Friday, November 6, 2020

Let The Dead Vote!


Satire1, in response to the numerous accusations that the dead are deciding the current disputed election, has concluded that both the Lying Liberal Media and the Evidence Unburdened President have both ignored the voice of the American dead and has sought to correct this obvious injustice. 


In this pursuit Satire1 has spent the last three days contacting spirits, ghosts, mediums, gypsies and owners of analog television sets and landline telephones to get a sampling of the opinions and actions of the deceased during this election week. 

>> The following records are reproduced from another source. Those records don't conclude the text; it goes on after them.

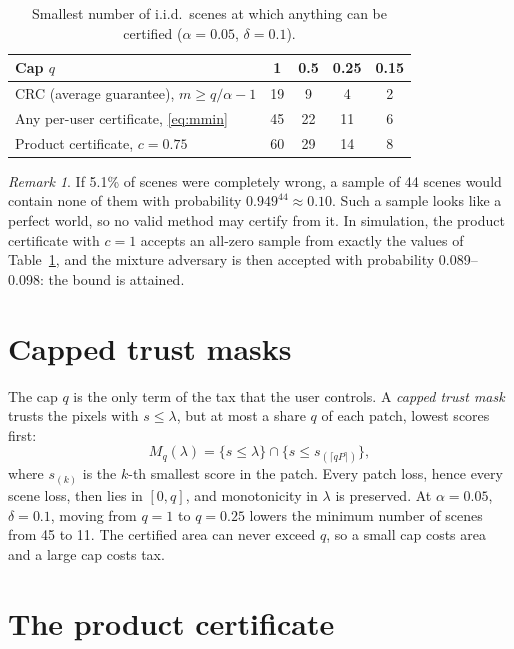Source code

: \documentclass[11pt,a4paper]{article}
\theoremstyle{definition}
\theoremstyle{remark}
\newtheorem*{remark}{Remark}
\newcommand{\1}{\mathbf{1}}
\begin{document}
\begin{table}[htbp]
\centering
\caption{Smallest number of i.i.d.\ scenes at which anything can be certified ($\alpha=0.05$, $\delta=0.1$).}
\label{tab:budget}
\begin{tabular}{@{}lcccc@{}}
\toprule
Cap $q$ & 1 & 0.5 & 0.25 & 0.15\\
\midrule
CRC (average guarantee), $m\ge q/\alpha-1$ & 19 & 9 & 4 & 2\\
Any per-user certificate, \eqref{eq:mmin} & 45 & 22 & 11 & 6\\
Product certificate, $c=0.75$ & 60 & 29 & 14 & 8\\
\bottomrule
\end{tabular}
\end{table}

\begin{remark}
If 5.1\% of scenes were completely wrong, a sample of 44 scenes would contain none of them with probability $0.949^{44}\approx0.10$. Such a sample looks like a perfect world, so no valid method may certify from it. In simulation, the product certificate with $c=1$ accepts an all-zero sample from exactly the values of Table~\ref{tab:budget}, and the mixture adversary is then accepted with probability 0.089--0.098: the bound is attained.
\end{remark}

\section{Capped trust masks}

The cap $q$ is the only term of the tax that the user controls. A \emph{capped trust mask} trusts the pixels with $s\le\lambda$, but at most a share $q$ of each patch, lowest scores first:
\begin{equation}
M_q(\lambda)=\{s\le\lambda\}\cap\{s\le s_{(\lceil qP\rceil)}\},
\end{equation}
where $s_{(k)}$ is the $k$-th smallest score in the patch. Every patch loss, hence every scene loss, then lies in $[0,q]$, and monotonicity in $\lambda$ is preserved. At $\alpha=0.05$, $\delta=0.1$, moving from $q=1$ to $q=0.25$ lowers the minimum number of scenes from 45 to 11. The certified area can never exceed $q$, so a small cap costs area and a large cap costs tax.

\section{The product certificate}\label{sec:product}
\end{document}
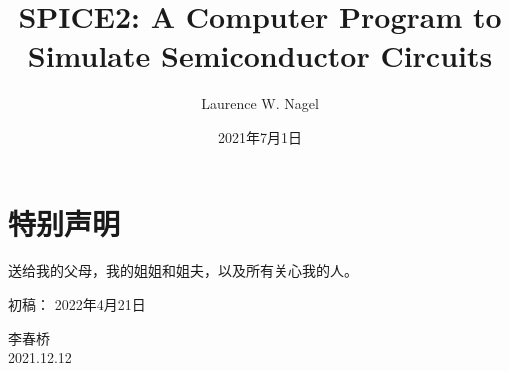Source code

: \documentclass[cn,11pt,chinese]{elegantbook}
\title{SPICE2: A Computer Program to Simulate Semiconductor Circuits}
\author{Laurence W. Nagel}
\date{2021年7月1日}
\begin{document}
\maketitle
\frontmatter

\chapter*{特别声明}

送给我的父母，我的姐姐和姐夫，以及所有关心我的人。

初稿： 2022年4月21日

\vskip 1.5cm

\begin{flushright}
李春桥\\
2021.12.12
\end{flushright}



\tableofcontents

\mainmatter











\appendix






\nocite{*}

\end{document}
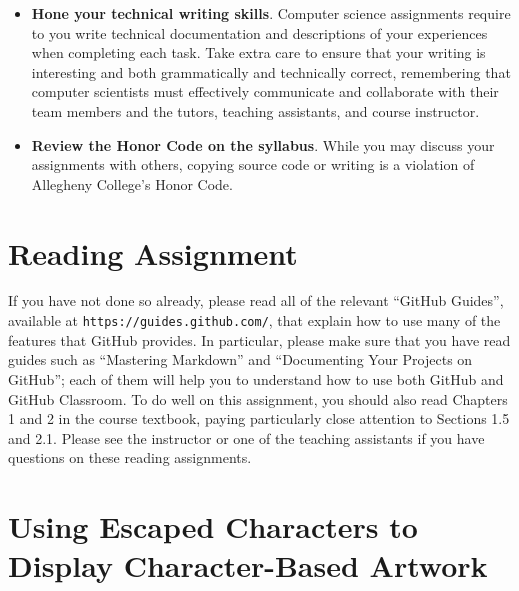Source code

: \documentclass[11pt]{article}
\newcommand{\url}[1]{\lstinline{#1}}
\begin{document}
\begin{itemize}
\item {\bf Hone your technical writing skills}. Computer science assignments
  require to you write technical documentation and descriptions of your
  experiences when completing each task. Take extra care to ensure that your
  writing is interesting and both grammatically and technically correct,
  remembering that computer scientists must effectively communicate and
  collaborate with their team members and the tutors, teaching assistants, and
  course instructor.

\item {\bf Review the Honor Code on the syllabus}. While you may discuss your
  assignments with others, copying source code or writing is a violation of
  Allegheny College's Honor Code.

\end{itemize}

\section*{Reading Assignment}

If you have not done so already, please read all of the relevant ``GitHub
Guides'', available at \url{https://guides.github.com/}, that explain how to
use many of the features that GitHub provides. In particular, please make sure
that you have read guides such as ``Mastering Markdown'' and ``Documenting Your
Projects on GitHub''; each of them will help you to understand how to use both
GitHub and GitHub Classroom. To do well on this assignment, you should also
read Chapters 1 and 2 in the course textbook, paying particularly close
attention to Sections 1.5 and 2.1. Please see the instructor or one of the
teaching assistants if you have questions on these reading assignments.

\section*{Using Escaped Characters to Display Character-Based Artwork}
\end{document}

Former Supreme Court Justice Scalia

“Ever since the passing of the generation of the Founding Fathers this country has been ruled by the dead. To this day we are guided solely by the unwritten intent of the writers of the Constitution. I, as a Original Intentionalist, was blessed with a gypsy maid who put me in regular contact with Al Hamilton and Jimmy Madison, the main authors of The Federalist Papers. Now that I’m also dead we all play golf together and never mention politics or law.”


Abraham Lincoln

“I voted in Illinois Tuesday where my spirit resides. I must say I gave quite a scare to the poor young poll workers who were kind and brave enough to fill in for the usual seniors leery of this new germ that’s been getting all the attention. The seniors never seemed to pay me any mind in the past. I’m just kind of a shadow that falls across their minds every time democracy gets dusted off again.”


George Washington

“I’ve voted in every presidential election in Virginia since we’ve had them. I practice every American’s right to write in my vote. I always put down NOT ME. Let some other chump have that office.”


 Carrie Nation

“I smashed more saloons in my time than probably almost anybody and in most states bars used to be closed on election days but after this week I think I need a drink.”


Hilary Clinton

“People continue to mistake me for being alive just because I’m still breathing but believe me no one is as dead as a frontrunner who loses an election.”


Mark Twain

 “Now why on earth can’t the dead vote in this election? Just take a look at the candidates. Both the Orange Bear and the Silver Fox look like they just got off of a drunk mortician’s table.”